Der Computer wurde nach einem schwerwiegenden Fehler neu gestartet. Der Fehlercode war: 0x00000124 (0x0000000000000000, 0xfffffa8005055038, 0x0000000000000000, 0x0000000000000000). Ein volles Abbild wurde gespeichert in: C:\Windows\Minidump\052711-16614-01.dmp. Berichts-ID: 052711-16614-01.

Und bei Details dieses hier:


Protokollname: System
Quelle:        Microsoft-Windows-WER-SystemErrorReporting
Datum:         27.05.2011 12:48:35
Ereignis-ID:   1001
Aufgabenkategorie:Keine
Ebene:         Fehler
Schlüsselwörter:Klassisch
Benutzer:      Nicht zutreffend
Computer:      McKay-PC
Beschreibung:
Der Computer wurde nach einem schwerwiegenden Fehler neu gestartet. Der Fehlercode war: 0x00000124 (0x0000000000000000, 0xfffffa8005055038, 0x0000000000000000, 0x0000000000000000).

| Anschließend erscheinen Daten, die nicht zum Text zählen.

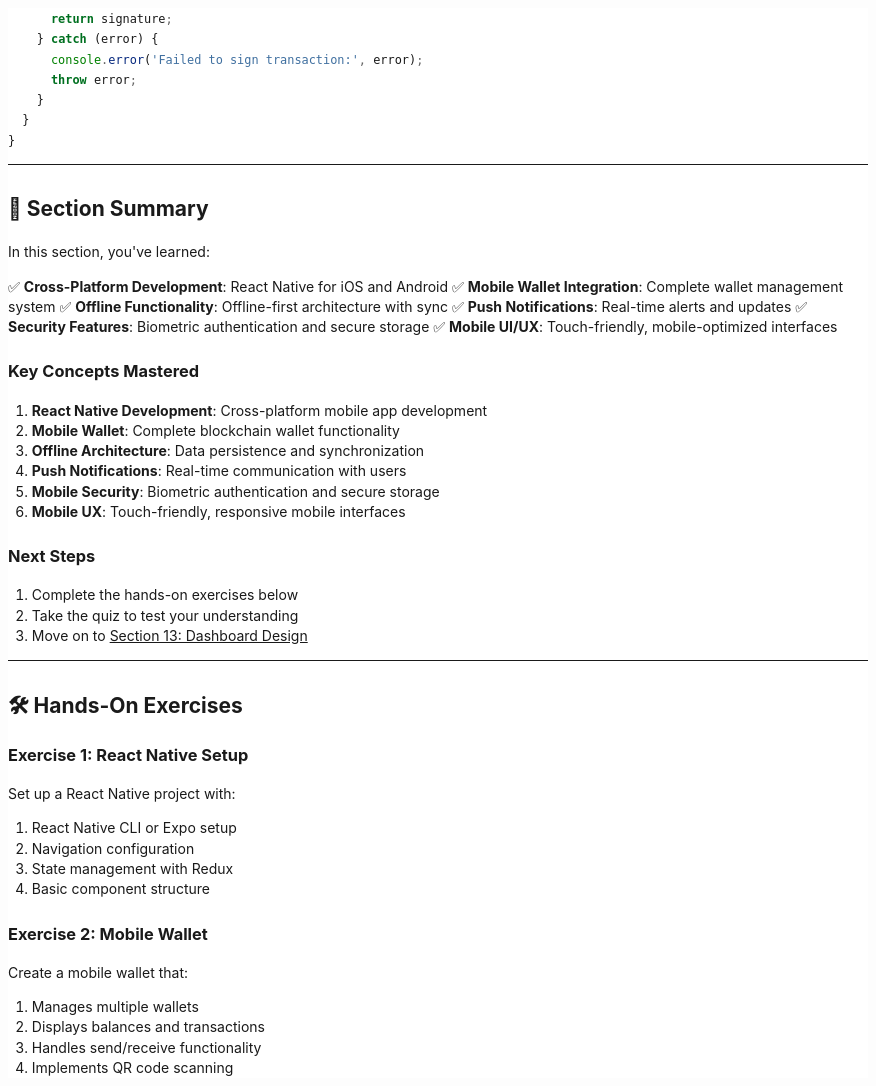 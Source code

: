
 ```javascript
      return signature;
    } catch (error) {
      console.error('Failed to sign transaction:', error);
      throw error;
    }
  }
}
```

---

## 🎯 Section Summary

In this section, you've learned:

✅ **Cross-Platform Development**: React Native for iOS and Android
✅ **Mobile Wallet Integration**: Complete wallet management system
✅ **Offline Functionality**: Offline-first architecture with sync
✅ **Push Notifications**: Real-time alerts and updates
✅ **Security Features**: Biometric authentication and secure storage
✅ **Mobile UI/UX**: Touch-friendly, mobile-optimized interfaces

### **Key Concepts Mastered**

1. **React Native Development**: Cross-platform mobile app development
2. **Mobile Wallet**: Complete blockchain wallet functionality
3. **Offline Architecture**: Data persistence and synchronization
4. **Push Notifications**: Real-time communication with users
5. **Mobile Security**: Biometric authentication and secure storage
6. **Mobile UX**: Touch-friendly, responsive mobile interfaces

### **Next Steps**

1. Complete the hands-on exercises below
2. Take the quiz to test your understanding
3. Move on to [Section 13: Dashboard Design](../section13/README.md)

---

## 🛠️ Hands-On Exercises

### **Exercise 1: React Native Setup**
Set up a React Native project with:
1. React Native CLI or Expo setup
2. Navigation configuration
3. State management with Redux
4. Basic component structure

### **Exercise 2: Mobile Wallet**
Create a mobile wallet that:
1. Manages multiple wallets
2. Displays balances and transactions
3. Handles send/receive functionality
4. Implements QR code scanning

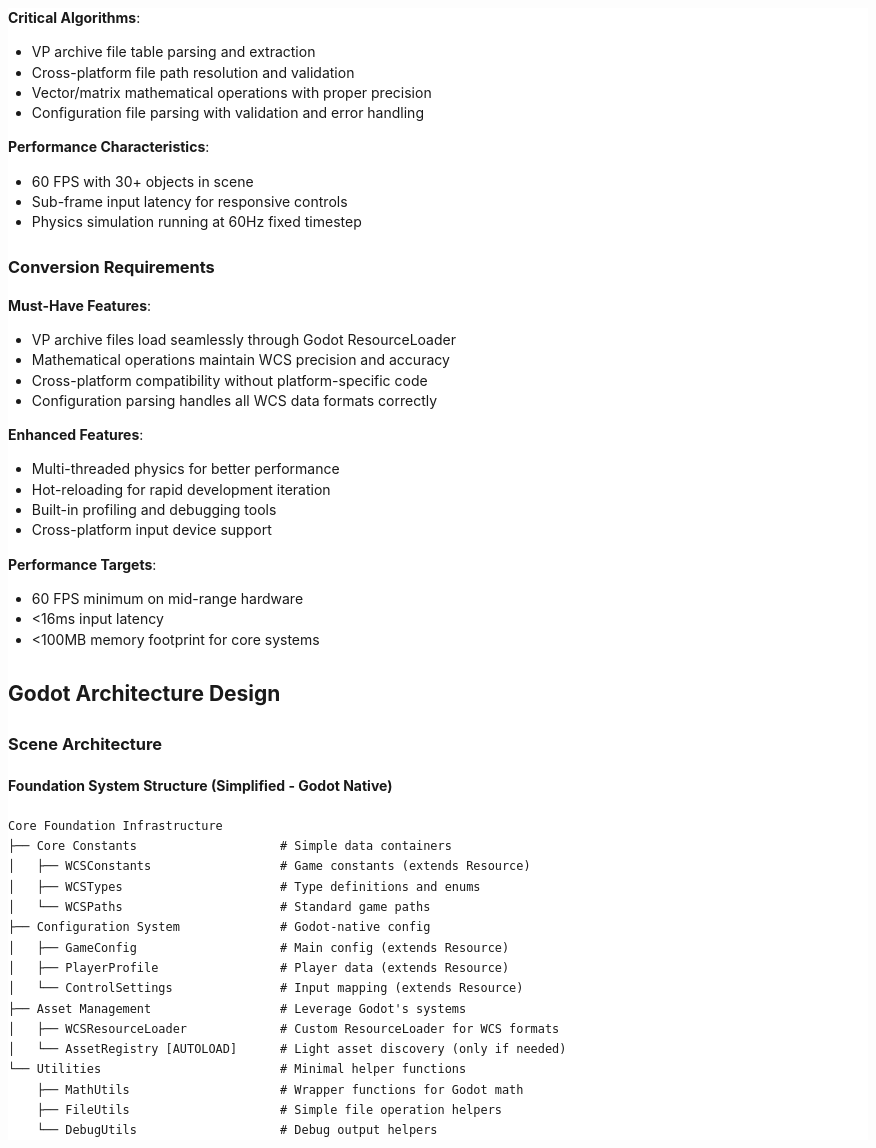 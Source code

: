 **Critical Algorithms**: 
- VP archive file table parsing and extraction
- Cross-platform file path resolution and validation
- Vector/matrix mathematical operations with proper precision
- Configuration file parsing with validation and error handling

**Performance Characteristics**: 
- 60 FPS with 30+ objects in scene
- Sub-frame input latency for responsive controls
- Physics simulation running at 60Hz fixed timestep

### Conversion Requirements
**Must-Have Features**: 
- VP archive files load seamlessly through Godot ResourceLoader
- Mathematical operations maintain WCS precision and accuracy
- Cross-platform compatibility without platform-specific code
- Configuration parsing handles all WCS data formats correctly

**Enhanced Features**: 
- Multi-threaded physics for better performance
- Hot-reloading for rapid development iteration
- Built-in profiling and debugging tools
- Cross-platform input device support

**Performance Targets**: 
- 60 FPS minimum on mid-range hardware
- <16ms input latency
- <100MB memory footprint for core systems

## Godot Architecture Design

### Scene Architecture

#### Foundation System Structure (Simplified - Godot Native)
```
Core Foundation Infrastructure
├── Core Constants                    # Simple data containers
│   ├── WCSConstants                  # Game constants (extends Resource)
│   ├── WCSTypes                      # Type definitions and enums
│   └── WCSPaths                      # Standard game paths
├── Configuration System              # Godot-native config
│   ├── GameConfig                    # Main config (extends Resource)
│   ├── PlayerProfile                 # Player data (extends Resource)
│   └── ControlSettings               # Input mapping (extends Resource)
├── Asset Management                  # Leverage Godot's systems
│   ├── WCSResourceLoader             # Custom ResourceLoader for WCS formats
│   └── AssetRegistry [AUTOLOAD]      # Light asset discovery (only if needed)
└── Utilities                         # Minimal helper functions
    ├── MathUtils                     # Wrapper functions for Godot math
    ├── FileUtils                     # Simple file operation helpers
    └── DebugUtils                    # Debug output helpers
```
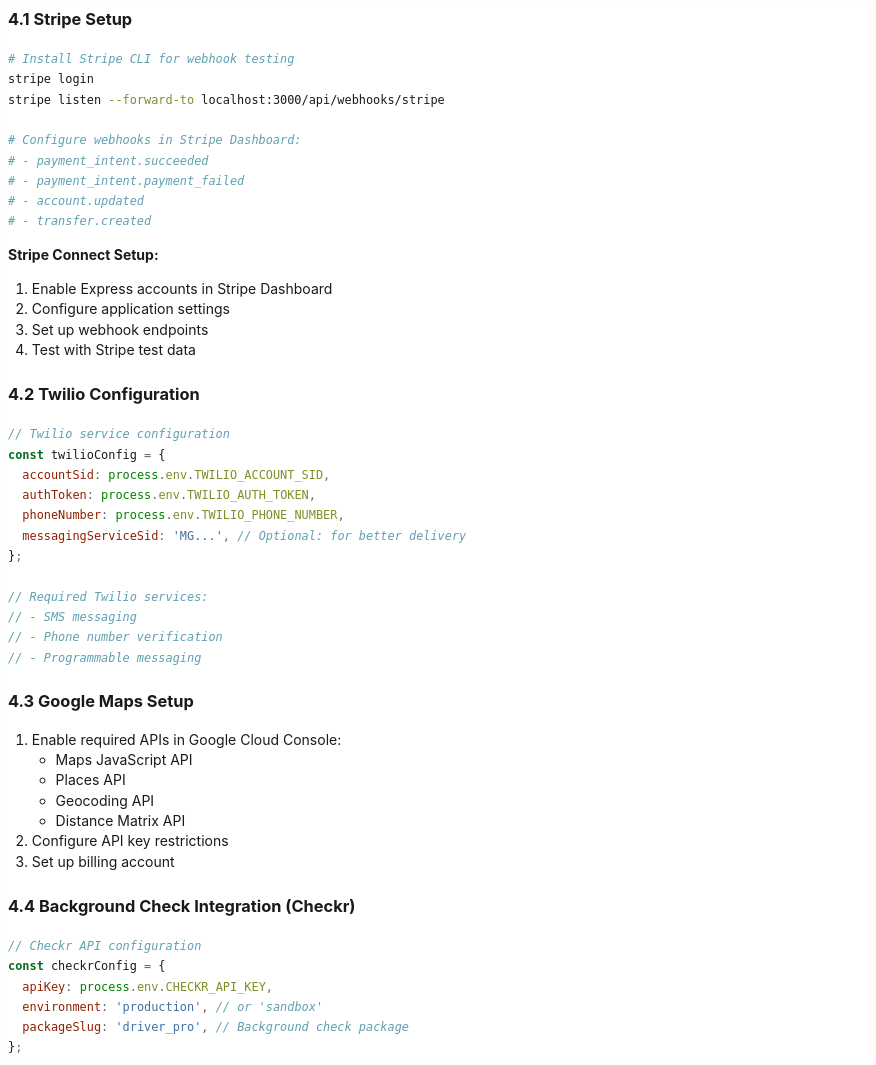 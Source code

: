 ### 4.1 Stripe Setup
```bash
# Install Stripe CLI for webhook testing
stripe login
stripe listen --forward-to localhost:3000/api/webhooks/stripe

# Configure webhooks in Stripe Dashboard:
# - payment_intent.succeeded
# - payment_intent.payment_failed
# - account.updated
# - transfer.created
```

**Stripe Connect Setup:**
1. Enable Express accounts in Stripe Dashboard
2. Configure application settings
3. Set up webhook endpoints
4. Test with Stripe test data

### 4.2 Twilio Configuration
```javascript
// Twilio service configuration
const twilioConfig = {
  accountSid: process.env.TWILIO_ACCOUNT_SID,
  authToken: process.env.TWILIO_AUTH_TOKEN,
  phoneNumber: process.env.TWILIO_PHONE_NUMBER,
  messagingServiceSid: 'MG...', // Optional: for better delivery
};

// Required Twilio services:
// - SMS messaging
// - Phone number verification
// - Programmable messaging
```

### 4.3 Google Maps Setup
1. Enable required APIs in Google Cloud Console:
   - Maps JavaScript API
   - Places API
   - Geocoding API
   - Distance Matrix API
2. Configure API key restrictions
3. Set up billing account

### 4.4 Background Check Integration (Checkr)
```javascript
// Checkr API configuration
const checkrConfig = {
  apiKey: process.env.CHECKR_API_KEY,
  environment: 'production', // or 'sandbox'
  packageSlug: 'driver_pro', // Background check package
};
```
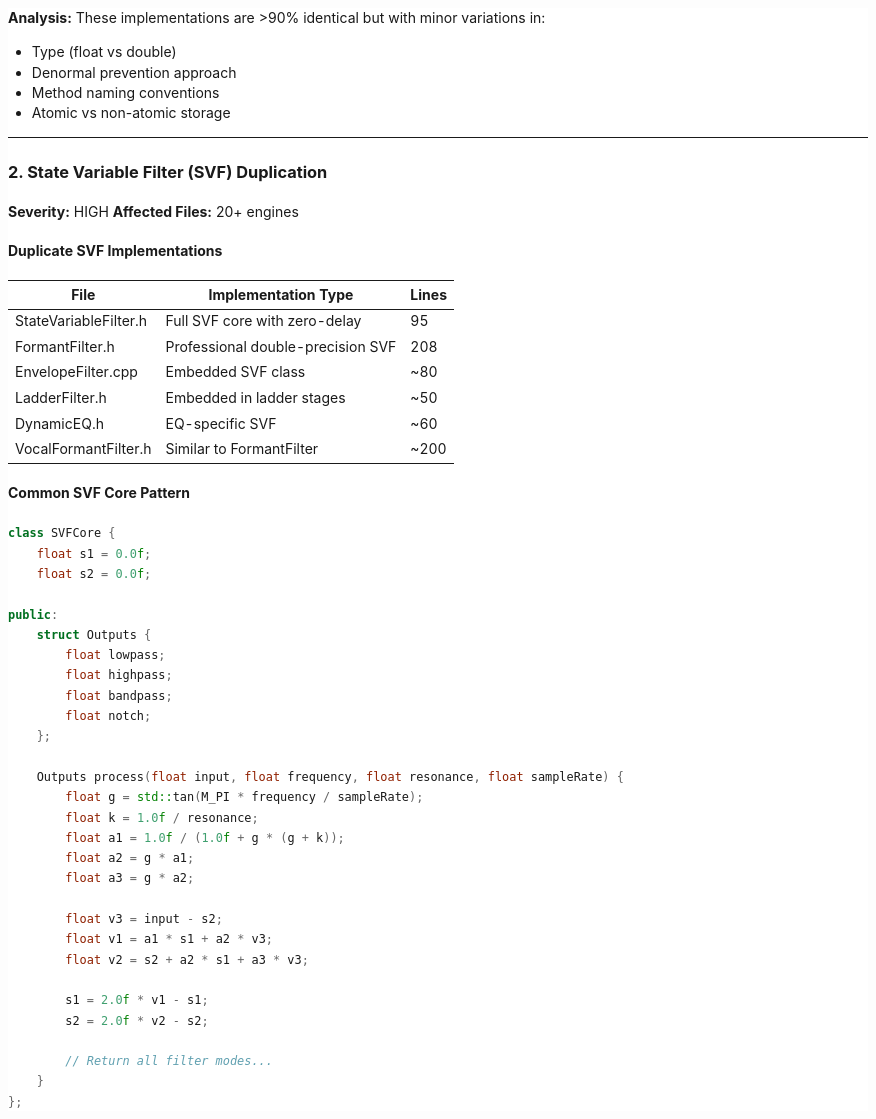 
**Analysis:** These implementations are >90% identical but with minor variations in:
- Type (float vs double)
- Denormal prevention approach
- Method naming conventions
- Atomic vs non-atomic storage

---

### 2. State Variable Filter (SVF) Duplication

**Severity:** HIGH
**Affected Files:** 20+ engines

#### Duplicate SVF Implementations

| File | Implementation Type | Lines |
|------|-------------------|-------|
| StateVariableFilter.h | Full SVF core with zero-delay | 95 |
| FormantFilter.h | Professional double-precision SVF | 208 |
| EnvelopeFilter.cpp | Embedded SVF class | ~80 |
| LadderFilter.h | Embedded in ladder stages | ~50 |
| DynamicEQ.h | EQ-specific SVF | ~60 |
| VocalFormantFilter.h | Similar to FormantFilter | ~200 |

#### Common SVF Core Pattern
```cpp
class SVFCore {
    float s1 = 0.0f;
    float s2 = 0.0f;

public:
    struct Outputs {
        float lowpass;
        float highpass;
        float bandpass;
        float notch;
    };

    Outputs process(float input, float frequency, float resonance, float sampleRate) {
        float g = std::tan(M_PI * frequency / sampleRate);
        float k = 1.0f / resonance;
        float a1 = 1.0f / (1.0f + g * (g + k));
        float a2 = g * a1;
        float a3 = g * a2;

        float v3 = input - s2;
        float v1 = a1 * s1 + a2 * v3;
        float v2 = s2 + a2 * s1 + a3 * v3;

        s1 = 2.0f * v1 - s1;
        s2 = 2.0f * v2 - s2;

        // Return all filter modes...
    }
};
```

Ein volles Abbild wurde gespeichert in: C:\Windows\Minidump\052711-16614-01.dmp. Berichts-ID: 052711-16614-01.
Ereignis-XML:
<Event xmlns="http://schemas.microsoft.com/win/2004/08/events/event">
  <System>
    <Provider Name="Microsoft-Windows-WER-SystemErrorReporting" Guid="{ABCE23E7-DE45-4366-8631-84FA6C525952}" EventSourceName="BugCheck" />
    <EventID Qualifiers="16384">1001</EventID>
    <Version>0</Version>
    <Level>2</Level>
    <Task>0</Task>
    <Opcode>0</Opcode>
    <Keywords>0x80000000000000</Keywords>
    <TimeCreated SystemTime="2011-05-27T10:48:35.000000000Z" />
    <EventRecordID>29862</EventRecordID>
    <Correlation />
    <Execution ProcessID="0" ThreadID="0" />
    <Channel>System</Channel>
    <Computer>McKay-PC</Computer>
    <Security />
  </System>
  <EventData>
    <Data Name="param1">0x00000124 (0x0000000000000000, 0xfffffa8005055038, 0x0000000000000000, 0x0000000000000000)</Data>
    <Data Name="param2">C:\Windows\Minidump\052711-16614-01.dmp</Data>
    <Data Name="param3">052711-16614-01</Data>
  </EventData>
</Event>





Kann mir irgendjemand helfen?


System: 
CPU: Intel Core 2 Quad Q9550 @ 2.87 Ghz  ( nicht OC )
RAM: Corsair Value Selected 2x2GB
MB: Asus P5QSE2
Netzteil: Arctic Cooling 550R
GRAKA: GTX 460 Gigabyte OC  ( Vom Werk aus Übertaktet nicht von mir )
Soundkarte: Asus Xonar D1 ( Onboard ist deaktiviert )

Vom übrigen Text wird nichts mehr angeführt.